Report Overview
We’ve analysed the education backgrounds of Rishi Sunak’s first cabinet. The majority were privately educated, with 61% attending an independent school.
61%
The proportion of the new cabinet who were privately educated.
45%
The proportion who attended Oxbridge.
32%
The proportion of cabinet ministers who went to both an independent school and Oxbridge.
Key Findings
- 61% of the cabinet were educated at fee-paying schools, while 23% went to a comprehensive and 13% attended a grammar school. They are nearly nine times more likely to have gone to an independent school than the general population (roughly 7%).
- This proportion of alumni of independent schools is lower than Liz Truss’s cabinet (61% versus 68%), but similar to Boris Johnson’s first cabinet (64%). It is more than twice that of Theresa May’s 2016 cabinet (30%), and more than Cameron’s 2015 cabinet (50%).
- The proportion of cabinet ministers educated at comprehensive schools is similar to Liz Truss’s cabinet at 23% vs Truss’s 19%, but lower than Boris Johnson’s first cabinet (27%).
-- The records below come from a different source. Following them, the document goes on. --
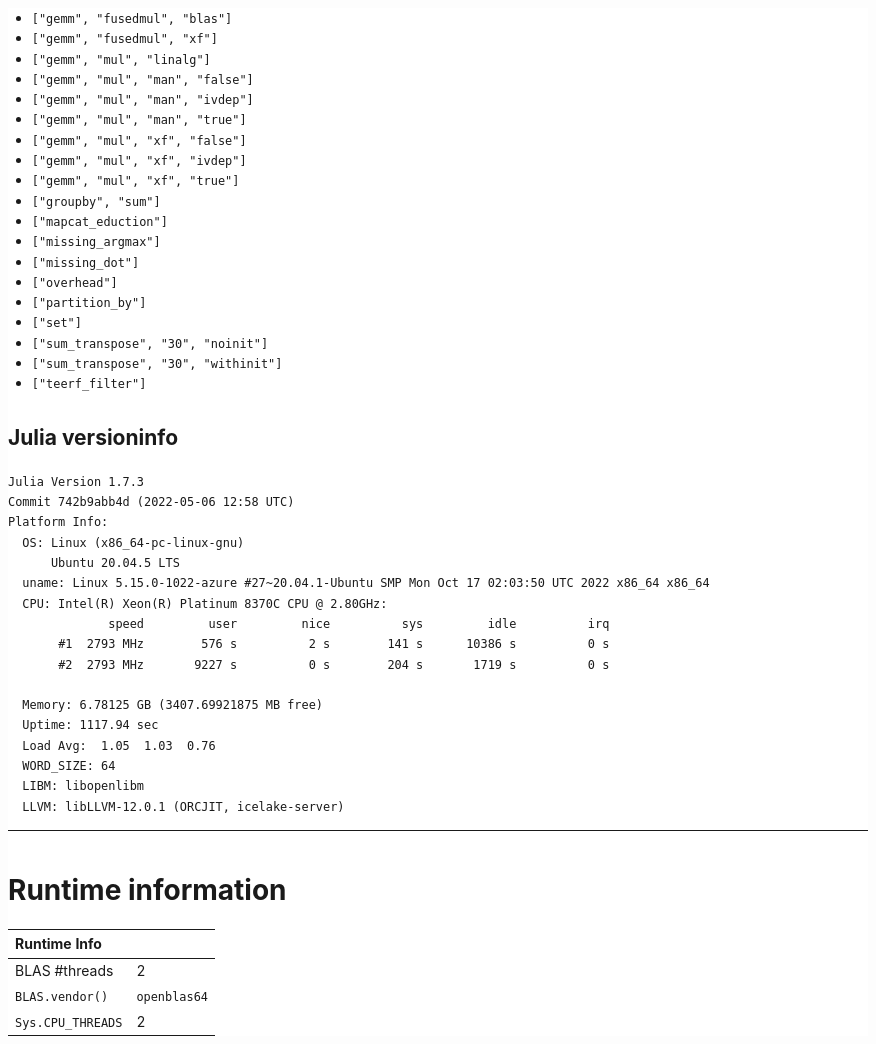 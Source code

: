 - `["gemm", "fusedmul", "blas"]`
- `["gemm", "fusedmul", "xf"]`
- `["gemm", "mul", "linalg"]`
- `["gemm", "mul", "man", "false"]`
- `["gemm", "mul", "man", "ivdep"]`
- `["gemm", "mul", "man", "true"]`
- `["gemm", "mul", "xf", "false"]`
- `["gemm", "mul", "xf", "ivdep"]`
- `["gemm", "mul", "xf", "true"]`
- `["groupby", "sum"]`
- `["mapcat_eduction"]`
- `["missing_argmax"]`
- `["missing_dot"]`
- `["overhead"]`
- `["partition_by"]`
- `["set"]`
- `["sum_transpose", "30", "noinit"]`
- `["sum_transpose", "30", "withinit"]`
- `["teerf_filter"]`

## Julia versioninfo
```
Julia Version 1.7.3
Commit 742b9abb4d (2022-05-06 12:58 UTC)
Platform Info:
  OS: Linux (x86_64-pc-linux-gnu)
      Ubuntu 20.04.5 LTS
  uname: Linux 5.15.0-1022-azure #27~20.04.1-Ubuntu SMP Mon Oct 17 02:03:50 UTC 2022 x86_64 x86_64
  CPU: Intel(R) Xeon(R) Platinum 8370C CPU @ 2.80GHz: 
              speed         user         nice          sys         idle          irq
       #1  2793 MHz        576 s          2 s        141 s      10386 s          0 s
       #2  2793 MHz       9227 s          0 s        204 s       1719 s          0 s
       
  Memory: 6.78125 GB (3407.69921875 MB free)
  Uptime: 1117.94 sec
  Load Avg:  1.05  1.03  0.76
  WORD_SIZE: 64
  LIBM: libopenlibm
  LLVM: libLLVM-12.0.1 (ORCJIT, icelake-server)
```

---
# Runtime information
| Runtime Info | |
|:--|:--|
| BLAS #threads | 2 |
| `BLAS.vendor()` | `openblas64` |
| `Sys.CPU_THREADS` | 2 |
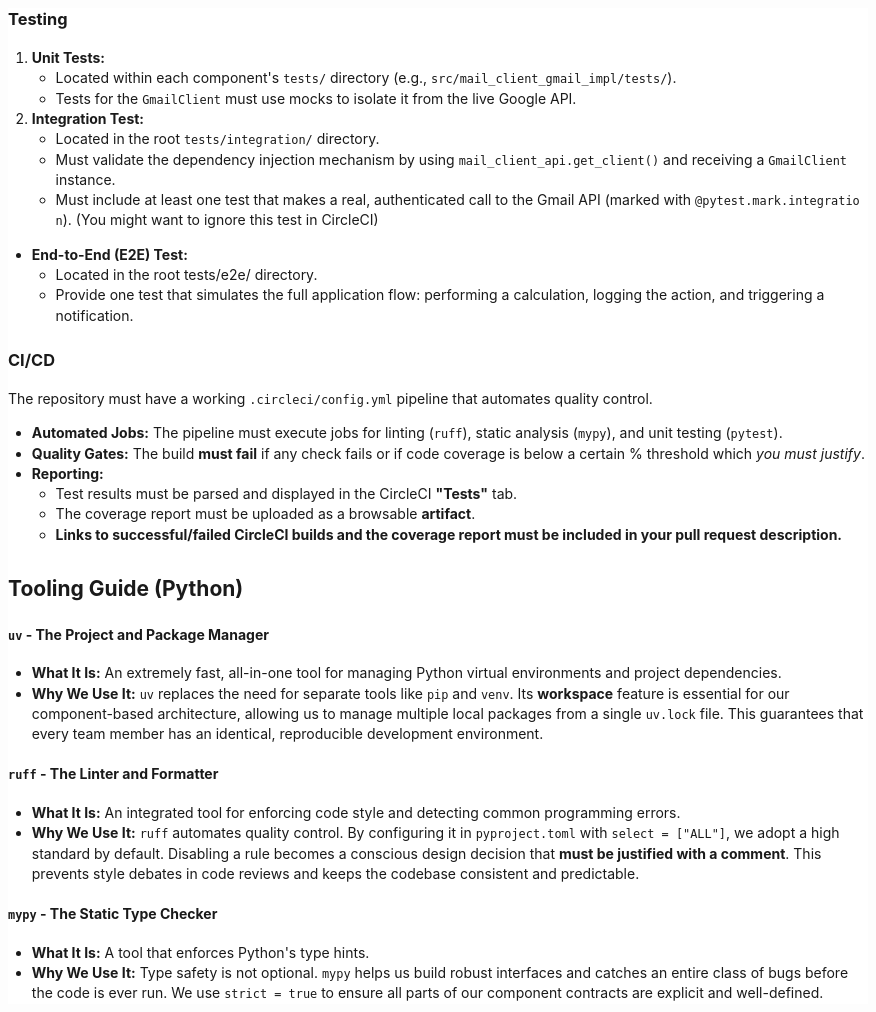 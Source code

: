 ### Testing
1.  **Unit Tests:**
    * Located within each component's `tests/` directory (e.g., `src/mail_client_gmail_impl/tests/`).
    * Tests for the `GmailClient` must use mocks to isolate it from the live Google API.
2.  **Integration Test:**
    * Located in the root `tests/integration/` directory.
    * Must validate the dependency injection mechanism by using `mail_client_api.get_client()` and receiving a `GmailClient` instance.
    * Must include at least one test that makes a real, authenticated call to the Gmail API (marked with `@pytest.mark.integration`). (You might want to ignore this test in CircleCI)
- **End-to-End (E2E) Test:**
    - Located in the root tests/e2e/ directory. 
    - Provide one test that simulates the full application flow: performing a calculation, logging the action, and triggering a notification.
### CI/CD
The repository must have a working `.circleci/config.yml` pipeline that automates quality control.

*   **Automated Jobs:** The pipeline must execute jobs for linting (`ruff`), static analysis (`mypy`), and unit testing (`pytest`).
*   **Quality Gates:** The build **must fail** if any check fails or if code coverage is below a certain % threshold which *you must justify*.
*   **Reporting:**
    *   Test results must be parsed and displayed in the CircleCI **"Tests"** tab.
    *   The coverage report must be uploaded as a browsable **artifact**.
    *   **Links to successful/failed CircleCI builds and the coverage report must be included in your pull request description.**

## Tooling Guide (Python)

#### `uv` - The Project and Package Manager
* **What It Is:** An extremely fast, all-in-one tool for managing Python virtual environments and project dependencies.
* **Why We Use It:** `uv` replaces the need for separate tools like `pip` and `venv`. Its **workspace** feature is essential for our component-based architecture, allowing us to manage multiple local packages from a single `uv.lock` file. This guarantees that every team member has an identical, reproducible development environment.

#### `ruff` - The Linter and Formatter
* **What It Is:** An integrated tool for enforcing code style and detecting common programming errors.
* **Why We Use It:** `ruff` automates quality control. By configuring it in `pyproject.toml` with `select = ["ALL"]`, we adopt a high standard by default. Disabling a rule becomes a conscious design decision that **must be justified with a comment**. This prevents style debates in code reviews and keeps the codebase consistent and predictable.

#### `mypy` - The Static Type Checker
* **What It Is:** A tool that enforces Python's type hints.
* **Why We Use It:** Type safety is not optional. `mypy` helps us build robust interfaces and catches an entire class of bugs before the code is ever run. We use `strict = true` to ensure all parts of our component contracts are explicit and well-defined.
A number of those heading up key departments – including the Chancellor, the Foreign Secretary, the Home Secretary – are educated at independent schools.
- The proportion of independently educated ministers attending cabinet is less than earlier cabinets under Conservative Prime Ministers, John Major (71% in 1992) and Margaret Thatcher (91% in 1979). Tony Blair and Gordon Brown both had 32% of those attending cabinet privately educated, while 25% of Clement Attlee’s first cabinet had been privately educated.
- Of the 31 ministers attending Sunak’s new cabinet, nearly half (45%) went to Oxford or Cambridge. This compares with 27% of all Conservative MPs, 18% of Labour MPs and 21% of all MPs.
- 32% of the new cabinet went from fee-paying schools to Oxbridge.